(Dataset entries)
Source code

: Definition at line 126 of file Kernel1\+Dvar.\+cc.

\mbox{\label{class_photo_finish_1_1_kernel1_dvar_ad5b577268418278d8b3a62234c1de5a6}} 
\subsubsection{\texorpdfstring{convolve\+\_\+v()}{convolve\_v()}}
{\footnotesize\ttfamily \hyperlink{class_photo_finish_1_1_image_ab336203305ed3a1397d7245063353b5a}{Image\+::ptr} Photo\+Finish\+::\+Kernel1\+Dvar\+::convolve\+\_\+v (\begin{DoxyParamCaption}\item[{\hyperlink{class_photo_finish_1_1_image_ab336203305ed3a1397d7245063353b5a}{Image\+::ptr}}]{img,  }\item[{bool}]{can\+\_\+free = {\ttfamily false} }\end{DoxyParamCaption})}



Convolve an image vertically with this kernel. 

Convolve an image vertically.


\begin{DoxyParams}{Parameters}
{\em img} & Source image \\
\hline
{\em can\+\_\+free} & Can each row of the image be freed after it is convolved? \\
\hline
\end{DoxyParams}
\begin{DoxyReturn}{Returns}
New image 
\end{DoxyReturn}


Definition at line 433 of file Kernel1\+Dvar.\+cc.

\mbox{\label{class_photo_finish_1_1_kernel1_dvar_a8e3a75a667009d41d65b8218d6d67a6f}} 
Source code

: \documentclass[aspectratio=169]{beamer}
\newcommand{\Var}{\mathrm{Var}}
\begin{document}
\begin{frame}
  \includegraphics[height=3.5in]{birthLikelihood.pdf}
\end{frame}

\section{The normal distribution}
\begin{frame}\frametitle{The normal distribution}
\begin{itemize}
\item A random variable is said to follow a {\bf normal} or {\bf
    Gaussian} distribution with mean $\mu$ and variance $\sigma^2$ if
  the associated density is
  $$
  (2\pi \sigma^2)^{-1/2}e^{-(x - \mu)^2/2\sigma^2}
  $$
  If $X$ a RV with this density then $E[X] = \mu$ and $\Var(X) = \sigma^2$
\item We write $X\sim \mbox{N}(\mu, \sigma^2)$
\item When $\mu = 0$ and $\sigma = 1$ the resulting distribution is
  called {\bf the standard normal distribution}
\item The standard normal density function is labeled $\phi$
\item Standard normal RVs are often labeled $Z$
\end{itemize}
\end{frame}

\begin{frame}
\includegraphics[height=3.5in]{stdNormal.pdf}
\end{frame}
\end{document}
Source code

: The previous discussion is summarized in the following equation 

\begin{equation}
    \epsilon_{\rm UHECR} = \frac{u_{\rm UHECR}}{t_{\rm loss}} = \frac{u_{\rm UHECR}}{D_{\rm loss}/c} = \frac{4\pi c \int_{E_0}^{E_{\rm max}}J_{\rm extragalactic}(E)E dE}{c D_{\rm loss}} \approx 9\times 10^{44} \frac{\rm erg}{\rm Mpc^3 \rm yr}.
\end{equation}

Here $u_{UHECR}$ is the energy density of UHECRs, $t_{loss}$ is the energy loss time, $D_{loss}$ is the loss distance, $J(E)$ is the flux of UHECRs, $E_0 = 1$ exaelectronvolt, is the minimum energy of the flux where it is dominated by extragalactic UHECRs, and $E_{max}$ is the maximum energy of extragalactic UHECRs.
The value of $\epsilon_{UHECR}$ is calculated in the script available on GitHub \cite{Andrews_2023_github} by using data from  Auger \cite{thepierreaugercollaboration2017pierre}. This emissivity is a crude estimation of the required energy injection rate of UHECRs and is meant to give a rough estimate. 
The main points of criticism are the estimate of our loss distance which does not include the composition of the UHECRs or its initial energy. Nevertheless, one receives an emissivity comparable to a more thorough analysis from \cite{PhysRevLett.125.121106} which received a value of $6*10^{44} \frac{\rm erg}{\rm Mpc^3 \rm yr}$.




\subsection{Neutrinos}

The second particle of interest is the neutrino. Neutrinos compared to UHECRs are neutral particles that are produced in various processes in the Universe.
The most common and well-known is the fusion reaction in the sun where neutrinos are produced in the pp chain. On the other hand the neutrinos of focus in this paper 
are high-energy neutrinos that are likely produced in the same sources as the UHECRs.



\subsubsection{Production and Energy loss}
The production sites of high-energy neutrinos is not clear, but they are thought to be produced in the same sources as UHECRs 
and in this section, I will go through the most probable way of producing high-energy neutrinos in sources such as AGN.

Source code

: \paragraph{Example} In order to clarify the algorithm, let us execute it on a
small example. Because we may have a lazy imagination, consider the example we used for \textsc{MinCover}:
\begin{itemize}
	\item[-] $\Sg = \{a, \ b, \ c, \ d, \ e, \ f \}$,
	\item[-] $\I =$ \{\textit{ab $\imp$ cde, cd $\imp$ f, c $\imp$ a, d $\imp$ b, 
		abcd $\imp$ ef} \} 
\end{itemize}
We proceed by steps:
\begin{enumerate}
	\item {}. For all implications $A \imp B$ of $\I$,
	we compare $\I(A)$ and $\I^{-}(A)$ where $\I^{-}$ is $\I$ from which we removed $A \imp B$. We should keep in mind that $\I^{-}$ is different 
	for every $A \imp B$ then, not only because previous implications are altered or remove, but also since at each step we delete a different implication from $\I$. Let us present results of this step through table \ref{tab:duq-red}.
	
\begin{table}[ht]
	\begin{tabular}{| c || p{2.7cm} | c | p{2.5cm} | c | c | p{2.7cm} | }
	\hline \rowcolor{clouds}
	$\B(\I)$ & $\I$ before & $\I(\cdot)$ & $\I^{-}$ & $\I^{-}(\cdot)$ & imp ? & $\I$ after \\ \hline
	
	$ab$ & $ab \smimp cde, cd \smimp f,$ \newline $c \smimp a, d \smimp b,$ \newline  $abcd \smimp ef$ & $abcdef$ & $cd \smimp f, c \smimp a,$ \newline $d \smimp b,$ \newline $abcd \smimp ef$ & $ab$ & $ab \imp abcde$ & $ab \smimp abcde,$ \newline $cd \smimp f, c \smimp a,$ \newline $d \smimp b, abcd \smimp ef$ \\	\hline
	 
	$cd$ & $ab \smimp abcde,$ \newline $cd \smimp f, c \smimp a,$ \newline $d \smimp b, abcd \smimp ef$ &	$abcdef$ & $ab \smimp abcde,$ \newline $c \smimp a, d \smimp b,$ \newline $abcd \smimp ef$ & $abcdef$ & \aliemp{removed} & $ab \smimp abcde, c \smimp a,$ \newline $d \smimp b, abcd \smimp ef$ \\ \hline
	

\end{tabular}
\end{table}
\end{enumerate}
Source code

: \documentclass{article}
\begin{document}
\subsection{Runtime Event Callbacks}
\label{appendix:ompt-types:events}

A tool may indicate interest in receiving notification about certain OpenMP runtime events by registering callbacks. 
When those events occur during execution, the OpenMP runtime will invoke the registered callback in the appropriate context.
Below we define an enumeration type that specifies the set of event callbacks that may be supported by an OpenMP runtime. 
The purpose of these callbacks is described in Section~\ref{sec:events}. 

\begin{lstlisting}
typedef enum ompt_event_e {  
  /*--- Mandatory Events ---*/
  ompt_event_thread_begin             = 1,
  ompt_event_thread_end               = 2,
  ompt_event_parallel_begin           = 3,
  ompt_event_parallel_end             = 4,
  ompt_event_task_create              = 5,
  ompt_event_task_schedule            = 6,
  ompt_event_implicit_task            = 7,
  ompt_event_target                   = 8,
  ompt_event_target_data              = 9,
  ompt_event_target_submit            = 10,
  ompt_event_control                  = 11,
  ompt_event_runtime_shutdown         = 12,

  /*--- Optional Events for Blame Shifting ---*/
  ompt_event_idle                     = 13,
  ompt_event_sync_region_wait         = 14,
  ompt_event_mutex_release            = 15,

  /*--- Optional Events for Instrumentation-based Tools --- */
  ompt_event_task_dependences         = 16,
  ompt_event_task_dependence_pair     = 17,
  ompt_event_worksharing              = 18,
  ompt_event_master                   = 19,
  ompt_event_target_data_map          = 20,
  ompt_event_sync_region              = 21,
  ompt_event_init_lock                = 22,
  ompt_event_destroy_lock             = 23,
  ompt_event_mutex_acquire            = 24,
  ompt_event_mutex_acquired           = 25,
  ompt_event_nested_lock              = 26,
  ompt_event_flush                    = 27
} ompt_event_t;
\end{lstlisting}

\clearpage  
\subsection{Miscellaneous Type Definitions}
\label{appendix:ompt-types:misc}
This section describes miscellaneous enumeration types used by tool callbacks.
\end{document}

◆ What you will do
Sift through the entries and copy every line with "loss".

◆ Response to the exercise
    \epsilon_{\rm UHECR} = \frac{u_{\rm UHECR}}{t_{\rm loss}} = \frac{u_{\rm UHECR}}{D_{\rm loss}/c} = \frac{4\pi c \int_{E_0}^{E_{\rm max}}J_{\rm extragalactic}(E)E dE}{c D_{\rm loss}} \approx 9\times 10^{44} \frac{\rm erg}{\rm Mpc^3 \rm yr}.
Here $u_{UHECR}$ is the energy density of UHECRs, $t_{loss}$ is the energy loss time, $D_{loss}$ is the loss distance, $J(E)$ is the flux of UHECRs, $E_0 = 1$ exaelectronvolt, is the minimum energy of the flux where it is dominated by extragalactic UHECRs, and $E_{max}$ is the maximum energy of extragalactic UHECRs.
The main points of criticism are the estimate of our loss distance which does not include the composition of the UHECRs or its initial energy. Nevertheless, one receives an emissivity comparable to a more thorough analysis from \cite{PhysRevLett.125.121106} which received a value of $6*10^{44} \frac{\rm erg}{\rm Mpc^3 \rm yr}$.
\subsubsection{Production and Energy loss}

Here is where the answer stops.